With her country ravaged by decades of war and oppression, Afghan-born Fulbright Scholar Farima Nawabi is following her father’s footsteps: studying in America.
In Afghanistan, from 1996 to 2001, Nawabi and other women were barred from attending school. Yet, once American forces crushed the “Talibs” (native for Taliban), she, her sisters and her fellow countrywomen were free again to pursue academics. Her father, who studied in Texas as a young college student, blessed his daughter’s scholarly accomplishment.
“For more than three decades, we (women) haven’t had the chance to come to the U.S. and study,” Nawabi said. “As a woman, this is a big achievement for me, a golden opportunity.”
An English instructor at Kabul University, Nawabi has lived in the U.S. since August. Starting this fall at the University of Mississippi, she has been studying to teach English as a second language as well as teaching a course in Dari, the official language of Afghanistan.
In December 2008, Nawabi delivered a free, public lecture in the Croft Institute, to help educate the north Mississippi community about her homeland. The “Native to Afghanistan: Perspectives on Language and Culture” discussion revolved around Afghan customs, climate, population, traditions and languages.

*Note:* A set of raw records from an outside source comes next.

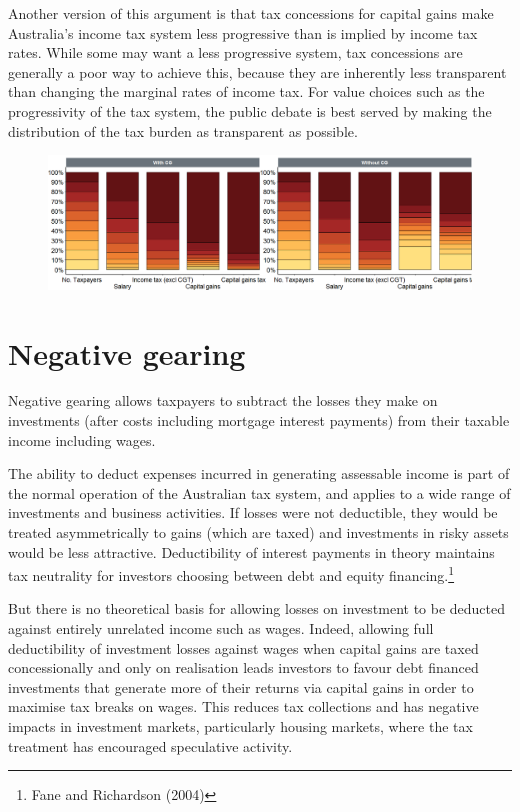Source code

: \documentclass{grattan}\usepackage[]{graphicx}\usepackage[]{color}
\begin{document}
Another version of this argument is that tax concessions for capital gains make Australia's income tax system less progressive than is implied by income tax rates. While some may want a less progressive system, tax concessions are generally a poor way to achieve this, because they are inherently less transparent than changing the marginal rates of income tax. For value choices such as the progressivity of the tax system, the public debate is best served by making the distribution of the tax burden as transparent as possible.




\begin{figure}
\includegraphics[width = \textwidth]{CGT-NG-atlas//stacked-column-chart-1}
\the\textwidth
\end{figure}


\chapter{Negative gearing}
Negative gearing allows taxpayers to subtract the losses they make on
investments (after costs including mortgage interest payments) from
their taxable income including wages.

The ability to deduct expenses incurred in generating assessable income
is part of the normal operation of the Australian tax system, and
applies to a wide range of investments and business activities. If
losses were not deductible, they would be treated asymmetrically to
gains (which are taxed) and investments in risky assets would be less
attractive. Deductibility of interest payments in theory maintains tax
neutrality for investors choosing between debt and equity
financing.\footnote{Fane and Richardson (2004)}

But there is no theoretical basis for allowing losses on investment to
be deducted against entirely unrelated income such as wages. Indeed,
allowing full deductibility of investment losses against wages when
capital gains are taxed concessionally and only on realisation leads
investors to favour debt financed investments that generate more of
their returns via capital gains in order to maximise tax breaks on
wages. This reduces tax collections and has negative impacts in
investment markets, particularly housing markets, where the tax
treatment has encouraged speculative activity.
\end{document}
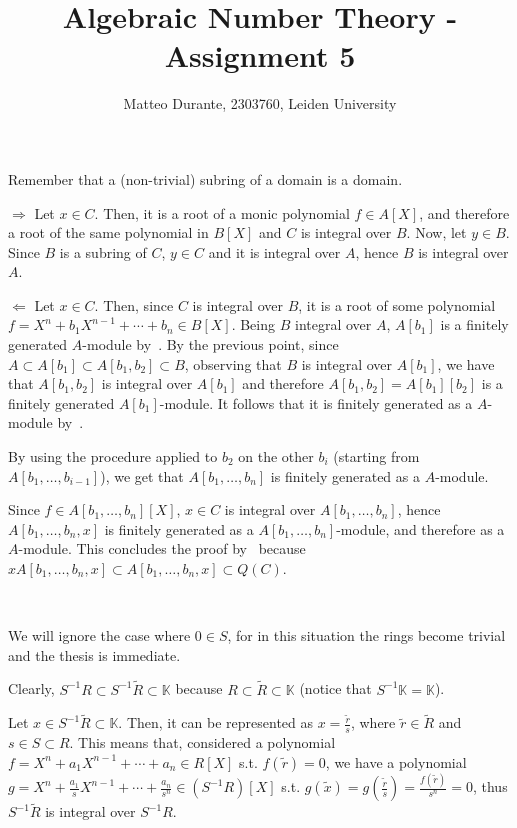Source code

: \documentclass{article}
\newcommand{\numberset}{\mathbb}
\newcommand{\K}{\numberset{K}}
\newcommand{\exercise}[1]{\noindent {\bf Exercise #1}}
\begin{document}
\title{Algebraic Number Theory - Assignment 5}

\author{Matteo Durante, 2303760, Leiden University}

\maketitle


\exercise{21}

Remember that a (non-trivial) subring of a domain is a domain.

$\Rightarrow$ Let $x\in C$. Then, it is a root of a monic polynomial $f\in A[X]$, and therefore a root of the same polynomial in $B[X]$ and $C$ is integral over $B$. Now, let $y\in B$. Since $B$ is a subring of $C$, $y\in C$ and it is integral over $A$, hence $B$ is integral over $A$.

$\Leftarrow$ Let $x\in C$. Then, since $C$ is integral over $B$, it is a root of some polynomial $f=X^n+b_1X^{n-1}+\cdots+b_n\in B[X]$. Being $B$ integral over $A$, $A[b_1]$ is a finitely generated $A$-module by~\cite[lemma 3.16]{stev}. By the previous point, since $A\subset A[b_1]\subset A[b_1,b_2]\subset B$, observing that $B$ is integral over $A[b_1]$, we have that $A[b_1,b_2]$ is integral over $A[b_1]$ and therefore $A[b_1,b_2]=A[b_1][b_2]$ is a finitely generated $A[b_1]$-module. It follows that it is finitely generated as a $A$-module by~\cite[prop. 2.16]{atm}.

By using the procedure applied to $b_2$ on the other $b_i$ (starting from $A[b_1,\ldots,b_{i-1}]$), we get that $A[b_1,\ldots,b_n]$ is finitely generated as a $A$-module.

Since $f\in A[b_1,\ldots,b_n][X]$, $x\in C$ is integral over $A[b_1,\ldots,b_n]$, hence $A[b_1,\ldots,b_n,x]$ is finitely generated as a $A[b_1,\ldots,b_n]$-module, and therefore as a $A$-module. This concludes the proof by~\cite[lemma 3.16]{stev} because $xA[b_1,\ldots,b_n,x]\subset A[b_1,\ldots,b_n,x]\subset Q(C)$.


~\\
\exercise{22}

We will ignore the case where $0\in S$, for in this situation the rings become trivial and the thesis is immediate.

Clearly, $S^{-1}R\subset S^{-1}\tilde{R}\subset\K$ because $R\subset\tilde{R}\subset\K$ (notice that $S^{-1}\K=\K$).

Let $x\in S^{-1}\tilde{R}\subset\K$. Then, it can be represented as $x=\frac{\tilde{r}}{s}$, where $\tilde{r}\in\tilde{R}$ and $s\in S\subset R$. This means that, considered a polynomial $f=X^n+a_1X^{n-1}+\cdots+a_n\in R[X]$ s.t. $f(\tilde{r})=0$, we have a polynomial $g=X^n+\frac{a_1}{s}X^{n-1}+\cdots+\frac{a_n}{s^n}\in (S^{-1}R)[X]$ s.t. $g(\tilde{x})=g(\frac{\tilde{r}}{s})=\frac{f(\tilde{r})}{s^n}=0$, thus $S^{-1}\tilde{R}$ is integral over $S^{-1}R$.
\end{document}
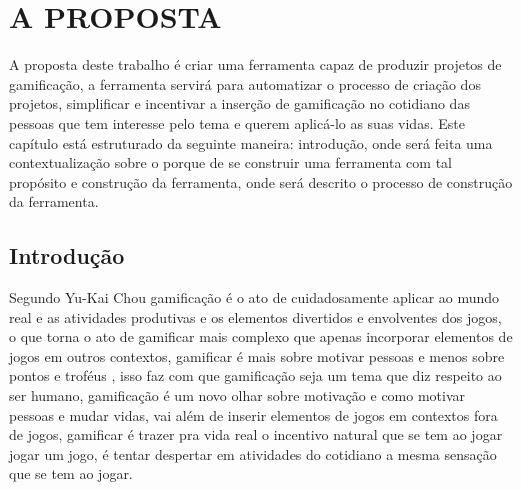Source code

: 
\chapter[A Proposta]{A PROPOSTA}

A proposta deste trabalho é criar uma ferramenta capaz de produzir projetos de gamificação, a ferramenta servirá para automatizar o processo de criação dos projetos, simplificar e incentivar a inserção de gamificação no cotidiano das pessoas que tem interesse pelo tema e querem aplicá-lo as suas vidas. Este capítulo está estruturado da seguinte maneira: introdução, onde será feita uma contextualização sobre o porque de se construir uma ferramenta com tal propósito e construção da ferramenta, onde será descrito o processo de construção da ferramenta.           

\section{Introdução}

 

Segundo Yu-Kai Chou \cite{chou2015actionable} gamificação é o ato de cuidadosamente aplicar ao mundo real e as atividades produtivas e os elementos divertidos e envolventes dos jogos, o que torna o ato de gamificar mais complexo que apenas incorporar elementos de jogos em outros contextos, gamificar é mais sobre  motivar pessoas e menos sobre pontos e troféus , isso faz com que gamificação seja um tema que diz respeito ao ser humano, gamificação é um novo olhar sobre motivação e como motivar pessoas e mudar vidas, vai além de inserir elementos de jogos em contextos fora de jogos, gamificar é trazer pra vida real o incentivo natural que se tem ao jogar jogar um jogo, é tentar despertar em atividades do cotidiano a mesma sensação que se tem ao jogar.

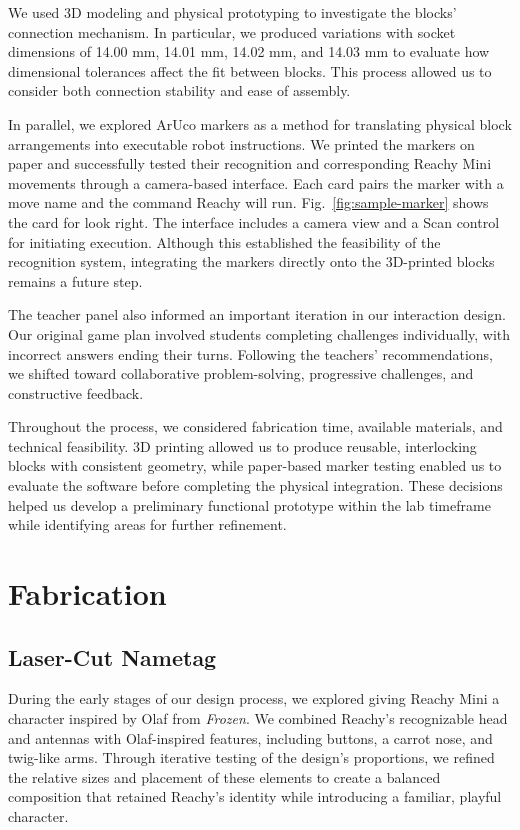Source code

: \documentclass[conference]{IEEEtran}
\begin{document}
We used 3D modeling and physical prototyping to investigate the blocks' connection mechanism. In particular, we produced variations with socket dimensions of 14.00 mm, 14.01 mm, 14.02 mm, and 14.03 mm to evaluate how dimensional tolerances affect the fit between blocks. This process allowed us to consider both connection stability and ease of assembly.

In parallel, we explored ArUco markers as a method for translating physical block arrangements into executable robot instructions. We printed the markers on paper and successfully tested their recognition and corresponding Reachy Mini movements through a camera-based interface. Each card pairs the marker with a move name and the command Reachy will run. Fig.~\ref{fig:sample-marker} shows the card for look right. The interface includes a camera view and a Scan control for initiating execution. Although this established the feasibility of the recognition system, integrating the markers directly onto the 3D-printed blocks remains a future step.

The teacher panel also informed an important iteration in our interaction design. Our original game plan involved students completing challenges individually, with incorrect answers ending their turns. Following the teachers' recommendations, we shifted toward collaborative problem-solving, progressive challenges, and constructive feedback.

Throughout the process, we considered fabrication time, available materials, and technical feasibility. 3D printing allowed us to produce reusable, interlocking blocks with consistent geometry, while paper-based marker testing enabled us to evaluate the software before completing the physical integration. These decisions helped us develop a preliminary functional prototype within the lab timeframe while identifying areas for further refinement.



\section{Fabrication}

\subsection{Laser-Cut Nametag}

During the early stages of our design process, we explored giving Reachy Mini a character inspired by Olaf from \textit{Frozen}. We combined Reachy's recognizable head and antennas with Olaf-inspired features, including buttons, a carrot nose, and twig-like arms. Through iterative testing of the design's proportions, we refined the relative sizes and placement of these elements to create a balanced composition that retained Reachy's identity while introducing a familiar, playful character.
\end{document}
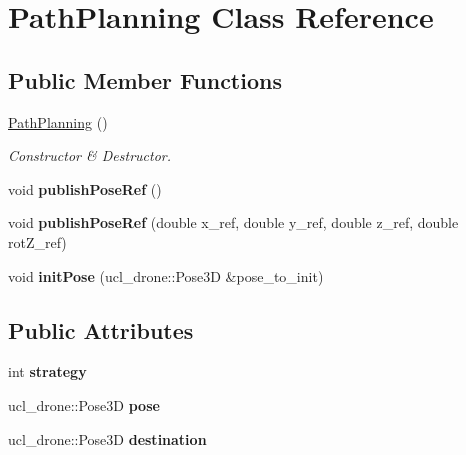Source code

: \hypertarget{classPathPlanning}{}\section{Path\+Planning Class Reference}
\label{classPathPlanning}
\subsection*{Public Member Functions}
\begin{DoxyCompactItemize}
\item 
\mbox{\label{classPathPlanning_a314735f239a01515a3450205dd144619}} 
\hyperlink{classPathPlanning_a314735f239a01515a3450205dd144619}{Path\+Planning} ()
\begin{DoxyCompactList}\small\item\em Constructor \& Destructor. \end{DoxyCompactList}\item 
\mbox{\label{classPathPlanning_a93f2860b8204e00e79f901342e0b9172}} 
void {\bfseries publish\+Pose\+Ref} ()
\item 
\mbox{\label{classPathPlanning_a637e61ee5e62a571afd51a29569652a2}} 
void {\bfseries publish\+Pose\+Ref} (double x\+\_\+ref, double y\+\_\+ref, double z\+\_\+ref, double rot\+Z\+\_\+ref)
\item 
\mbox{\label{classPathPlanning_a9ea15dcfe0f54540ffe5bbed26566f53}} 
void {\bfseries init\+Pose} (ucl\+\_\+drone\+::\+Pose3D \&pose\+\_\+to\+\_\+init)
\end{DoxyCompactItemize}
\subsection*{Public Attributes}
\begin{DoxyCompactItemize}
\item 
\mbox{\label{classPathPlanning_aa07fb09be4b33fe98f3adb1fceb16627}} 
int {\bfseries strategy}
\item 
\mbox{\label{classPathPlanning_ab4a4fce1ae04bd1a9fb9422a931a8f05}} 
ucl\+\_\+drone\+::\+Pose3D {\bfseries pose}
\item 
\mbox{\label{classPathPlanning_a507e4241363364d9bf1d9350a691abdd}} 
ucl\+\_\+drone\+::\+Pose3D {\bfseries destination}
\end{DoxyCompactItemize}

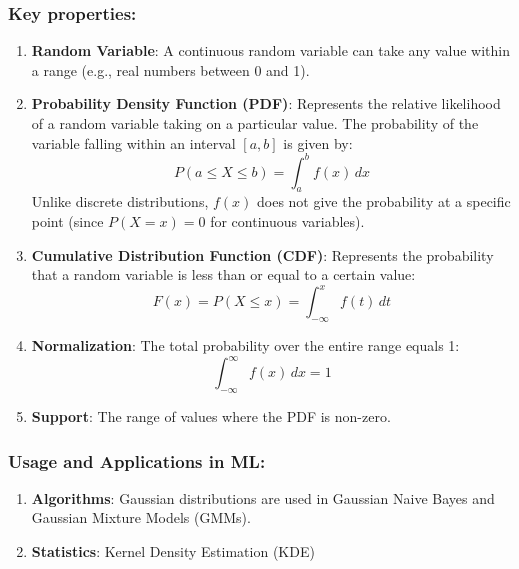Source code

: \subsubsection*{Key properties:}
\begin{enumerate}
    \item \textbf{Random Variable}: A continuous random variable can take any value within a range (e.g., real numbers between 0 and 1).
    \item \textbf{Probability Density Function (PDF)}: Represents the relative likelihood of a random variable taking on a particular value. The probability of the variable falling within an interval $[a, b]$ is given by:
    \[
        P(a \leq X \leq b) = \int_a^b f(x) \, dx
    \]
    Unlike discrete distributions, $f(x)$ does not give the probability at a specific point (since $P(X = x) = 0$ for continuous variables).
    \item \textbf{Cumulative Distribution Function (CDF)}: Represents the probability that a random variable is less than or equal to a certain value:
    \[
        F(x) = P(X \leq x) = \int_{-\infty}^x f(t) \, dt
    \]
    \item \textbf{Normalization}: The total probability over the entire range equals 1:
    \[
        \int_{-\infty}^\infty f(x) \, dx = 1
    \]
    \item \textbf{Support}: The range of values where the PDF is non-zero.
\end{enumerate}

\subsubsection*{Usage and Applications in ML:}
\begin{enumerate}
    \item \textbf{Algorithms}: Gaussian distributions are used in Gaussian Naive Bayes and Gaussian Mixture Models (GMMs).
    \item \textbf{Statistics}: Kernel Density Estimation (KDE)
\end{enumerate}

“Everyone talks about the war, but I don’t want to talk about it,” Nawabi said. “I want to tell things that people don’t know about my country.”
Witnessing the recent U.S. presidential election, Nawabi recalls President-elect Barack Obama’s visit to Kabul, and the promise he made to change U.S. foreign policy.
“There is no connection between Al Qaeda and Afghanistan,” Nawabi said. “My country is simply a target, a place Al Qaeda is using. The Afghans really feel bad about this. We are hopeful Obama brings change.”
Esim Erdim, director of the UM Teaching English as a Second Language program and professor of modern languages, described Nawabi as an enthusiastic and motivated student who is eager to participate and share her experiences.
“For her to leave home on her own and live in a very different culture in order to gain additional knowledge has to be inspiring for other women,” Erdim said.
According to Nawabi, the greatest hurdle for Americans studying the language is pronouncing unwritten vowel sounds. For example, woman is spelled “zn” in Dari, but between the letters of “z” and “n,” an “a” sound is inserted.
“The opportunity to offer this exotic language was completely unexpected,” said Donald Dyer, UM modern languages chair and professor. “Ms. Nawabi provides more than first-rate instruction; she also serves as an important cultural resource.”
To date, Nawabi speaks highly of her time in Oxford, and she looks forward to additional new friends and experiences as her Fulbright scholarship extends through the end of the 2009 spring semester.
“People are very helpful here,” Nawabi said. “Everything has gone very well so far.”